How to: Dump available feature transformations metadata

What do you mean with feature transformations metadata?

When you use hotvect’s memoization feature, each feature extraction is defined as a DAG (Directed Acyclic Graph). Each node in the DAG is a “transformation” that can be cached (memoized), and reused in other feature extraction DAGs. The last node (the transformation that yields the final feature) is also a “transformation”, although a special one (“feature transformation”). A transformation can yield any arbitrary java object, but a feature transformation must yield a return type that is supported by the ML library in use (in case of CatBoost, it can be RawValue, String, int, double, String[], and double[]).
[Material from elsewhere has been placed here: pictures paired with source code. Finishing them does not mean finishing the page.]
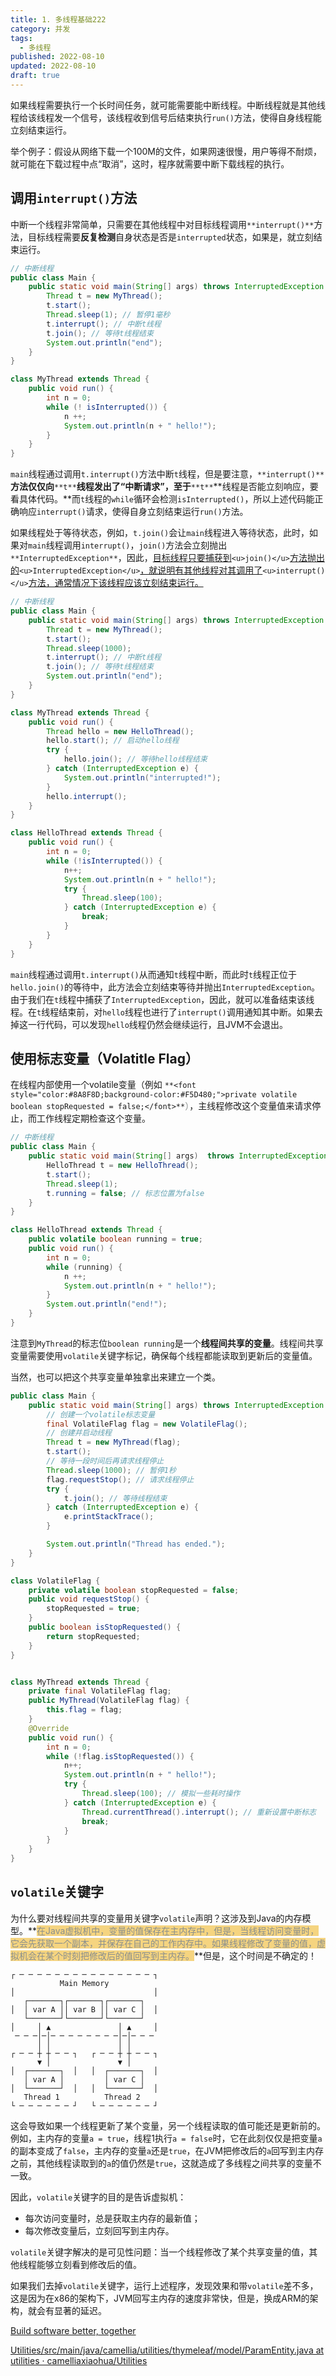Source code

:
 ```yaml
---
title: 1. 多线程基础222
category: 并发
tags:
  - 多线程
published: 2022-08-10
updated: 2022-08-10
draft: true
---
```



如果线程需要执行一个长时间任务，就可能需要能中断线程。中断线程就是其他线程给该线程发一个信号，该线程收到信号后结束执行`run()`方法，使得自身线程能立刻结束运行。

举个例子：假设从网络下载一个100M的文件，如果网速很慢，用户等得不耐烦，就可能在下载过程中点“取消”，这时，程序就需要中断下载线程的执行。

## 调用`interrupt()`方法
中断一个线程非常简单，只需要在其他线程中对目标线程调用`**interrupt()**`方法，目标线程需要**反复检测**自身状态是否是`interrupted`状态，如果是，就立刻结束运行。

```java
// 中断线程
public class Main {
    public static void main(String[] args) throws InterruptedException {
        Thread t = new MyThread();
        t.start();
        Thread.sleep(1); // 暂停1毫秒
        t.interrupt(); // 中断t线程
        t.join(); // 等待t线程结束
        System.out.println("end");
    }
}

class MyThread extends Thread {
    public void run() {
        int n = 0;
        while (! isInterrupted()) {
            n ++;
            System.out.println(n + " hello!");
        }
    }
}
```

`main`线程通过调用`t.interrupt()`方法中断`t`线程，但是要注意，`**interrupt()**`**方法仅仅向**`**t**`**线程发出了“中断请求”，至于**`**t**`**线程是否能立刻响应，要看具体代码。**而`t`线程的`while`循环会检测`isInterrupted()`，所以上述代码能正确响应`interrupt()`请求，使得自身立刻结束运行`run()`方法。

如果线程处于等待状态，例如，`t.join()`会让`main`线程进入等待状态，此时，如果对`main`线程调用`interrupt()`，`join()`方法会立刻抛出`**InterruptedException**`，因此，<u>目标线程只要捕获到</u>`<u>join()</u>`<u>方法抛出的</u>`<u>InterruptedException</u>`<u>，就说明有其他线程对其调用了</u>`<u>interrupt()</u>`<u>方法，通常情况下该线程应该立刻结束运行。</u>

```java
// 中断线程
public class Main {
    public static void main(String[] args) throws InterruptedException {
        Thread t = new MyThread();
        t.start();
        Thread.sleep(1000);
        t.interrupt(); // 中断t线程
        t.join(); // 等待t线程结束
        System.out.println("end");
    }
}

class MyThread extends Thread {
    public void run() {
        Thread hello = new HelloThread();
        hello.start(); // 启动hello线程
        try {
            hello.join(); // 等待hello线程结束
        } catch (InterruptedException e) {
            System.out.println("interrupted!");
        }
        hello.interrupt();
    }
}

class HelloThread extends Thread {
    public void run() {
        int n = 0;
        while (!isInterrupted()) {
            n++;
            System.out.println(n + " hello!");
            try {
                Thread.sleep(100);
            } catch (InterruptedException e) {
                break;
            }
        }
    }
}
```

`main`线程通过调用`t.interrupt()`从而通知`t`线程中断，而此时`t`线程正位于`hello.join()`的等待中，此方法会立刻结束等待并抛出`InterruptedException`。由于我们在`t`线程中捕获了`InterruptedException`，因此，就可以准备结束该线程。在`t`线程结束前，对`hello`线程也进行了`interrupt()`调用通知其中断。如果去掉这一行代码，可以发现`hello`线程仍然会继续运行，且JVM不会退出。

## 使用标志变量（Volatitle Flag）
在线程内部使用一个volatile变量（例如 `**<font style="color:#8A8F8D;background-color:#F5D480;">private volatile boolean stopRequested = false;</font>**`<font style="color:#8A8F8D;">）</font>，主线程修改这个变量值来请求停止，而工作线程定期检查这个变量。

```java
// 中断线程
public class Main {
    public static void main(String[] args)  throws InterruptedException {
        HelloThread t = new HelloThread();
        t.start();
        Thread.sleep(1);
        t.running = false; // 标志位置为false
    }
}

class HelloThread extends Thread {
    public volatile boolean running = true;
    public void run() {
        int n = 0;
        while (running) {
            n ++;
            System.out.println(n + " hello!");
        }
        System.out.println("end!");
    }
}
```

注意到`MyThread`的标志位`boolean running`是一个**线程间共享的变量**。线程间共享变量需要使用`volatile`关键字标记，确保每个线程都能读取到更新后的变量值。

当然，也可以把这个共享变量单独拿出来建立一个类。

```java
public class Main {
    public static void main(String[] args) throws InterruptedException {
        // 创建一个volatile标志变量
        final VolatileFlag flag = new VolatileFlag();
        // 创建并启动线程
        Thread t = new MyThread(flag);
        t.start();
        // 等待一段时间后再请求线程停止
        Thread.sleep(1000); // 暂停1秒
        flag.requestStop(); // 请求线程停止
        try {
            t.join(); // 等待线程结束
        } catch (InterruptedException e) {
            e.printStackTrace();
        }

        System.out.println("Thread has ended.");
    }
}

class VolatileFlag {
    private volatile boolean stopRequested = false;
    public void requestStop() {
        stopRequested = true;
    }
    public boolean isStopRequested() {
        return stopRequested;
    }
}


class MyThread extends Thread {
    private final VolatileFlag flag;
    public MyThread(VolatileFlag flag) {
        this.flag = flag;
    }
    @Override
    public void run() {
        int n = 0;
        while (!flag.isStopRequested()) {
            n++;
            System.out.println(n + " hello!");
            try {
                Thread.sleep(100); // 模拟一些耗时操作
            } catch (InterruptedException e) {
                Thread.currentThread().interrupt(); // 重新设置中断标志
                break;
            }
        }
    }
}
```

## `volatile`关键字
为什么要对线程间共享的变量用关键字`volatile`声明？这涉及到Java的内存模型。**<font style="color:#8A8F8D;background-color:#F5D480;">在Java虚拟机中，变量的值保存在主内存中，但是，当线程访问变量时，它会先获取一个副本，并保存在自己的工作内存中。如果线程修改了变量的值，虚拟机会在某个时刻把修改后的值回写到主内存。</font>**但是，这个时间是不确定的！

```abap
┌ ─ ─ ─ ─ ─ ─ ─ ─ ─ ─ ─ ─ ─ ─ ─ ┐
           Main Memory
│                               │
   ┌───────┐┌───────┐┌───────┐
│  │ var A ││ var B ││ var C │  │
   └───────┘└───────┘└───────┘
│     │ ▲               │ ▲     │
 ─ ─ ─│─│─ ─ ─ ─ ─ ─ ─ ─│─│─ ─ ─
      │ │               │ │
┌ ─ ─ ┼ ┼ ─ ─ ┐   ┌ ─ ─ ┼ ┼ ─ ─ ┐
      ▼ │               ▼ │
│  ┌───────┐  │   │  ┌───────┐  │
   │ var A │         │ var C │
│  └───────┘  │   │  └───────┘  │
   Thread 1          Thread 2
└ ─ ─ ─ ─ ─ ─ ┘   └ ─ ─ ─ ─ ─ ─ ┘
```

这会导致如果一个线程更新了某个变量，另一个线程读取的值可能还是更新前的。例如，主内存的变量`a = true`，线程1执行`a = false`时，它在此刻仅仅是把变量`a`的副本变成了`false`，主内存的变量`a`还是`true`，在JVM把修改后的`a`回写到主内存之前，其他线程读取到的`a`的值仍然是`true`，这就造成了多线程之间共享的变量不一致。

因此，`volatile`关键字的目的是告诉虚拟机：

+ 每次访问变量时，总是获取主内存的最新值；
+ 每次修改变量后，立刻回写到主内存。

`volatile`关键字解决的是可见性问题：当一个线程修改了某个共享变量的值，其他线程能够立刻看到修改后的值。

如果我们去掉`volatile`关键字，运行上述程序，发现效果和带`volatile`差不多，这是因为在x86的架构下，JVM回写主内存的速度非常快，但是，换成ARM的架构，就会有显著的延迟。



[Build software better, together](https://github.com/camelliaxiaohua/juc/blob/thread-create/create-thread-methods/src/FixedThreadPool.java)

[Utilities/src/main/java/camellia/utilities/thymeleaf/model/ParamEntity.java at utilities · camelliaxiaohua/Utilities](https://github.com/camelliaxiaohua/Utilities/blob/utilities/src/main/java/camellia/utilities/thymeleaf/model/ParamEntity.java)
Here are examples of transformation metadata:

{
    # The name of the feature (or transformation)
    # A namespace can contain multiple features within (for example if it's an embedding or text feature etc.)
    "namespace": {
        # List of enums that compose the namespace.
        "namespaces": [
            "viewed",
            "category_code",
            "match_count"
        ],
        # Type of the feature. Possible values vary across ML libraries.
        # For CatBoost, possible values are CATEGORICAL, NUMERICAL, TEXT, EMBEDDING and GROUP_ID
        "feature_value_type": "NUMERICAL",
        # Name of the feature (concatenation of its components)
        "name": "viewed_category_code_match_count"
    },
    # List of namespace components (enums) (repeated for convenience)
    "namespace_components": [
        "viewed",
        "category_code",
        "match_count"
    ],
    # List of classes in which the namespace components enums are defined.
    "namespace_component_classes": [
        "com.example.CustomerActionType",
        "com.example.CustomerActionAttribute",
        "com.example.AggregationType"
    ],
    # The input on which this transformation depends.
    # SHARED: Depends only on shared data (like a user's profile)
    # ACTION: Depends only on the action data (like the price of an article)
    # INTERACTION: Depends on both shared and action data
    # The dependency determines the scope of the cache (e.g. if it's shared, it can be cached for all actions)
    "computation_dependency": "INTERACTION",

    # The name of the method used as the transformation.
    # This is retrieved via a hack, and hence is not always available.
    # Also not available if the transformation was defined dynamically (e.g. through function compositions)
    "bound_method_name": "Unknown",

    # The return type of the transformation.
    # This is retrieved via a hack, and hence not always available.
    # In this case it is of type `RawValue`
    "return_type": "com.hotvect.api.data.RawValue",

    # Indicates if the transformation is enabled as a feature according to the effective algorithm definition.
    "enabled_as_feature": False,

    # Indicates if caching is enabled for this transformation.
    # Caching is not always beneficial, especially with ACTION and INTERACTION scoped transformations.
    "cache_enabled": False,

    # Indicates if this transformation can be used as a feature.
    # For a transformation to be usable as a feature, its namespace must be of type `FeatureNamespace`, and
    # the return type must be supported by the ML library used.
    "can_be_feature": True
}

Here is another example (this time a non feature transformation):

{
    "namespace": {
        "namespaces": [
            "add2cart",
            "sku_id"
        ],
        "name": "add2cart_sku_id"
    },
    "namespace_components": [
        "add2cart",
        "sku_id"
    ],
    "namespace_component_classes": [
        "com.example.CustomerActionType",
        "com.example.CustomerActionAttribute"
    ],
    "computation_dependency": "SHARED",
    "bound_method_name": "Unknown",
    "return_type": "java.lang.String",
    "enabled_as_feature": False,
    "cache_enabled": True,
    "can_be_feature": False
}

Why do I want to dump feature transformations metadata?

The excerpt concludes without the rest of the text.